Task description » The word "specific" marks the lines to find; copy every such line from the data below.

*** Exercise input Section Begins ***

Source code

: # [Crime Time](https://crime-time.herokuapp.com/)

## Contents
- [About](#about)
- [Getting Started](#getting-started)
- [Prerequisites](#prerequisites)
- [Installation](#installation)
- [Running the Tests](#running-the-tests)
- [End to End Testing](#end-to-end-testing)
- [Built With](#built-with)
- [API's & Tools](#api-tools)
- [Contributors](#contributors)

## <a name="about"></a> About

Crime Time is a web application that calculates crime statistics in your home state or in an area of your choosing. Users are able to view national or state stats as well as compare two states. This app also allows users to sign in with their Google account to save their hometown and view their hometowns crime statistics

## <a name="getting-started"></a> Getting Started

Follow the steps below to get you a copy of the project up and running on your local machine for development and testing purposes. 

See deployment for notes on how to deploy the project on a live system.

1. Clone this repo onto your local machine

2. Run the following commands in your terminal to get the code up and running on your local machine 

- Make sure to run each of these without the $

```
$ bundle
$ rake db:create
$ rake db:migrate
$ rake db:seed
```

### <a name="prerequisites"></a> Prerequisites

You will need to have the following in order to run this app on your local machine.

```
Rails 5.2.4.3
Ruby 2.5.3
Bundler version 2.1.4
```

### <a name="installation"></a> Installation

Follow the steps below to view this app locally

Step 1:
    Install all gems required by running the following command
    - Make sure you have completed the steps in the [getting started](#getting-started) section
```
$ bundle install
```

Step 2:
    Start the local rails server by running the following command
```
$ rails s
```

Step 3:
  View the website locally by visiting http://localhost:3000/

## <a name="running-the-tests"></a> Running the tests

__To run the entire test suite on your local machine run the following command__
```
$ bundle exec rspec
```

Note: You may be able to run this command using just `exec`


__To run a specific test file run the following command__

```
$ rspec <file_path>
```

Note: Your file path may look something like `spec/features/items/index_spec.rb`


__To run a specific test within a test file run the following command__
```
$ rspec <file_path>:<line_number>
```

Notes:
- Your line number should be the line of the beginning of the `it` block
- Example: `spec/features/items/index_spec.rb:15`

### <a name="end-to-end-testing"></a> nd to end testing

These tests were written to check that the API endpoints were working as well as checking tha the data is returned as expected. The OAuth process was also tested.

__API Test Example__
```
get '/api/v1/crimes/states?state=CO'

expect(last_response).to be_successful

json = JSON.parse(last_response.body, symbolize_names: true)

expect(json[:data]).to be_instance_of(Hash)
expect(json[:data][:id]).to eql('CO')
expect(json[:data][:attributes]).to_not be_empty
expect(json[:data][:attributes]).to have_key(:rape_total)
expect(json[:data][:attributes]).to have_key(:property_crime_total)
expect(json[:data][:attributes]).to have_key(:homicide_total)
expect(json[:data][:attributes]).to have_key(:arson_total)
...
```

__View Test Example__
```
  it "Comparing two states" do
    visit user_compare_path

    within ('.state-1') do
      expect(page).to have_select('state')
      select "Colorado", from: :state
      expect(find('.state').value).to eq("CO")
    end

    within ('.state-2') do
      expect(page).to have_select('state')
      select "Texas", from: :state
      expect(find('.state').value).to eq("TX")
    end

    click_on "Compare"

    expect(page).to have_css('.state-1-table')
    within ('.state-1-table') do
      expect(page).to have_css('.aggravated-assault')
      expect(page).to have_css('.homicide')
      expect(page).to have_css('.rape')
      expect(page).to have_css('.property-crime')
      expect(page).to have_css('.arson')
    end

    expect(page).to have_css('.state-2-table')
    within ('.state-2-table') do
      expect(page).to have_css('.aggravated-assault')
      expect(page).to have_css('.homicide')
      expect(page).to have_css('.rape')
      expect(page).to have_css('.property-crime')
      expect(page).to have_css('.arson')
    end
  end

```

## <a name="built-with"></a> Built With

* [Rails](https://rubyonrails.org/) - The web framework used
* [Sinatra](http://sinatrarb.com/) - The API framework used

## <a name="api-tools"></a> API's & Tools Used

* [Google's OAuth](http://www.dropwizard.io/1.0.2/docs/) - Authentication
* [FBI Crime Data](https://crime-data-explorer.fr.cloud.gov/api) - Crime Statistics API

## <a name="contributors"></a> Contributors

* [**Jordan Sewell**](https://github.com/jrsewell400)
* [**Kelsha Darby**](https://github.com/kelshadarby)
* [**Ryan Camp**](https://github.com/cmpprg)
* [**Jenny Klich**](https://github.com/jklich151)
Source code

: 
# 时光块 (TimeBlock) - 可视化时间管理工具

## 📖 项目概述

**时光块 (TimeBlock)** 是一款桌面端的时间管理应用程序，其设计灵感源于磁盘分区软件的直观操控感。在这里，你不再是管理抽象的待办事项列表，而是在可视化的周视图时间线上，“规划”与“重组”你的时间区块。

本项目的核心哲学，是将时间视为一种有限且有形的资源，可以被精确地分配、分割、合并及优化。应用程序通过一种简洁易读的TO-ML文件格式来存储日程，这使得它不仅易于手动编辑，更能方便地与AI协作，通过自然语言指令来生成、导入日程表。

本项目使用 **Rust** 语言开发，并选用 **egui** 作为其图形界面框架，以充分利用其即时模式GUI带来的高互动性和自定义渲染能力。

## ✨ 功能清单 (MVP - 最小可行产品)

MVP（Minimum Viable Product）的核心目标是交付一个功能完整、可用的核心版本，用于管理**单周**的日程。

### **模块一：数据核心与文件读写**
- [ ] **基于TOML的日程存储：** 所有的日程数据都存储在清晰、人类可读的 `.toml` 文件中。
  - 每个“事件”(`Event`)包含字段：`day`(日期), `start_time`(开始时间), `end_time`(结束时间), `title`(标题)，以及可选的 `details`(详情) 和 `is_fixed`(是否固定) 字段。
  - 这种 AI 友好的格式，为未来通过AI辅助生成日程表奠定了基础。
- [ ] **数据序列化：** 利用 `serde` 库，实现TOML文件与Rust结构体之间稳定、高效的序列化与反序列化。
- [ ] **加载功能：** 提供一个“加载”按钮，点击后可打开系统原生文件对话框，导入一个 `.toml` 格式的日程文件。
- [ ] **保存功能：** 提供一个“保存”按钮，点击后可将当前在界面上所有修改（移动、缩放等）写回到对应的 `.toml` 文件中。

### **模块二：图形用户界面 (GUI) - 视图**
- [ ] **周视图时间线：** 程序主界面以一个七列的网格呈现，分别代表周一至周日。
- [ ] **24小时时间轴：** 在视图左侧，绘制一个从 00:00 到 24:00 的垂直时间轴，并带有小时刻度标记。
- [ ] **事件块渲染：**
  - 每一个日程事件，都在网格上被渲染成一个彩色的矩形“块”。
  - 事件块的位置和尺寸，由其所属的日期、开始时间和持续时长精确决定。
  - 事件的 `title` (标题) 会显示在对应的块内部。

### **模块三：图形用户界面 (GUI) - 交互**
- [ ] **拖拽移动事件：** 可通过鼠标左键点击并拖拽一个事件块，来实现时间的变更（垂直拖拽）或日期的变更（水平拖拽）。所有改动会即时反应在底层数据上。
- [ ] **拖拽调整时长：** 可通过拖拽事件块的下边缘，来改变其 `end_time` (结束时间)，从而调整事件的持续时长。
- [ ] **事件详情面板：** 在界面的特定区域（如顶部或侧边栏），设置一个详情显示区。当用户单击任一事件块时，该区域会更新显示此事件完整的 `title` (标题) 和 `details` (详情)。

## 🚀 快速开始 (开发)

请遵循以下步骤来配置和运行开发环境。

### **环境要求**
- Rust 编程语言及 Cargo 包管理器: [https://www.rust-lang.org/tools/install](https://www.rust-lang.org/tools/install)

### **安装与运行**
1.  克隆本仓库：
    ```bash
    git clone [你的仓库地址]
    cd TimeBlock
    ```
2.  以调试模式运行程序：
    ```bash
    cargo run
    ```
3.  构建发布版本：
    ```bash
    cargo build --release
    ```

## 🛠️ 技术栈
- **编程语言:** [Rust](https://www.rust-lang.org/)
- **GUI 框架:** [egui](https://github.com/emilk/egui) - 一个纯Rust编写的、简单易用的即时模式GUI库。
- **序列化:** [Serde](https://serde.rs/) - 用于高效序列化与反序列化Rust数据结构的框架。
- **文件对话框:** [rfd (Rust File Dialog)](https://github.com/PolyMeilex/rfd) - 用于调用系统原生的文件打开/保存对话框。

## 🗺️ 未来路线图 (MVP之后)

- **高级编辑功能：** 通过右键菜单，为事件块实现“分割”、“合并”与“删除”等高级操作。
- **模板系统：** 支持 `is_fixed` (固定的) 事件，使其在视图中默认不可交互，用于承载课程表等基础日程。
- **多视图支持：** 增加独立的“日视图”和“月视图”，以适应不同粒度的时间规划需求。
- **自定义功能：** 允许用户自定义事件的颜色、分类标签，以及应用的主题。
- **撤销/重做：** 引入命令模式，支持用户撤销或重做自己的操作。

*** Exercise input Section Ends ***

Output of the task »
__To run a specific test file run the following command__
__To run a specific test within a test file run the following command__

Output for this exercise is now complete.